Postmenopausal bone loss is responsive to therapy with selective estrogen receptor modulators (SERMs) with a tissue selectivity profile that reduces the risk of major estrogen-related side effects including malignant transformation of mammary epithelial cells (review: [232]). Consistent with this behavior, estrogens negatively modulate bone resorption and bone turnover via effects on osteoclast survival and function, and analyses of transgenic mice indicate that both nuclear receptor subclasses, ER-α and ER-β contribute to the effects (review: [233]). However, the identities of the cell types that coordinate the responses, together with their molecular bases, are not well defined. Estrogens upregulate the expressions of Bcl-2, BMP-2, and OPG in osteoblasts, reduce the expression of cathepsin K in osteoclasts, and suppress the levels of pro-osteoclastogenic cytokines (review: [233]).

β-Adrenergic Signaling Promotes Osteoclastogenesis

In addition to its anti-appetite effect, leptin suppresses bone formation via a hypothalamic relay that activates the sympathetic nervous system [234]. In the periphery, β2-adrenergic receptors on osteoblasts suppress proliferation and promote the expression of RANK-L and, thus, induce osteoclastogenesis and bone resorption ([235]; review: [201]).

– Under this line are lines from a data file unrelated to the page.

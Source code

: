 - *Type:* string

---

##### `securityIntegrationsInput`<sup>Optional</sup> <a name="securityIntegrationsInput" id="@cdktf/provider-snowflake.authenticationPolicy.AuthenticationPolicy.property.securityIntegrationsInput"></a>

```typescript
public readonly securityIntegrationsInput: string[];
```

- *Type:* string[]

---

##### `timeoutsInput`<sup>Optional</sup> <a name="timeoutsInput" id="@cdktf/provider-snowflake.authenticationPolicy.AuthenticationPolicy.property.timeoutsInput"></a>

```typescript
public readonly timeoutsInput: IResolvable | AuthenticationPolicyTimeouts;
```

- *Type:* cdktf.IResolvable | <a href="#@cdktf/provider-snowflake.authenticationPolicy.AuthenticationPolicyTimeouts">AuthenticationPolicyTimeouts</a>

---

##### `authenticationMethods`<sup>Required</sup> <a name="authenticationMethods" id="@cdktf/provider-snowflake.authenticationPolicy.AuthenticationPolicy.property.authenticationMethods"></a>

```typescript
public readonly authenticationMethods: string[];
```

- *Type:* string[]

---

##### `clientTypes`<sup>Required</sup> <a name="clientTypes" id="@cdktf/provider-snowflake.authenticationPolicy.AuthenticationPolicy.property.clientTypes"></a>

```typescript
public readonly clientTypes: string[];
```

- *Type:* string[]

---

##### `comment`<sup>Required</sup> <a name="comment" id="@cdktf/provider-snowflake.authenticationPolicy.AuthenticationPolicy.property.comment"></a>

The full physiological significance of this sympathetic nervous system mechanism and the nature of its primary sensing modalities are currently unknown.

Bone Formation and Local Regulation of Bone Mineralization

Bone formation, including expansion of the bone matrix and mineralization, is dependent upon the actions of mature, differentiated osteoblasts that align to the bone surface. Osteoblast maturation is under the control of signals arising from apoptotic osteocytes including withdrawal of sclerostin, a key inhibitor (review: [213]), together with various systemic signals as noted above.

Mature osteoblasts produce the osteoid collagen scaffold, initiate mineralization by seeding calcium-phosphate-containing matrix vesicles, and promote its nucleation via tissue nonspecific alkaline phosphatase (TNAP), which hydrolyses key local inhibitors including pyrophosphate (review: [236]) and polyphosphates [237]. Inactivating mutants of TNAP underlie the human inherited disorder, hypophosphatasia [238] and TNAP-null mice exhibit similar phenotypic features including rickets due to developmental arrest in epiphyses, as well as osteomalacia [239]. Although matrix vesicle-dependent calcium phosphate seeding occurs normally, extension of nascent hydroxyapatite crystals is arrested in the absence of TNAP (review: [240]).

Whether localized to the intracortical or endochondral surfaces of cortical bone, or to the trabeculae of cancellous bone, mineralization requires net transfers of calcium and phosphate ions from the plasma to the surfaces of growing hydroxyapatite crystals. Under steady-state conditions in adults around 8 mmol of calcium and 5 mmol of phosphate are transferred to hydroxyapatite per day and are balanced by similar fluxes of calcium and phosphate arising from bone resorption (Fig. 2.2; [207, 208]).

Control of Mineralization

Critical to the targeting of mineralization is its restriction to discrete sites that support bone integrity with avoidance of joint capsules and joint spaces. Thus, molecular mechanisms for suppressing inappropriate mineralization and for selectively deactivating them in a spatially and temporally appropriate manner are critical to effective growth and/or repair of bone. In addition to TNAP, the pyrophosphate exporter Ank, which is expressed by chondrocytes [241, 242] and osteoblasts [243] and exports pyrophosphate into the extracellular space, is an important contributor to the local inhibitory mechanism. Interestingly, pyrophosphate appears to have multiple inhibitory effects on mineralization that arise from mineral binding, upregulated expression of osteopontin, and suppressed TNAP activity [244].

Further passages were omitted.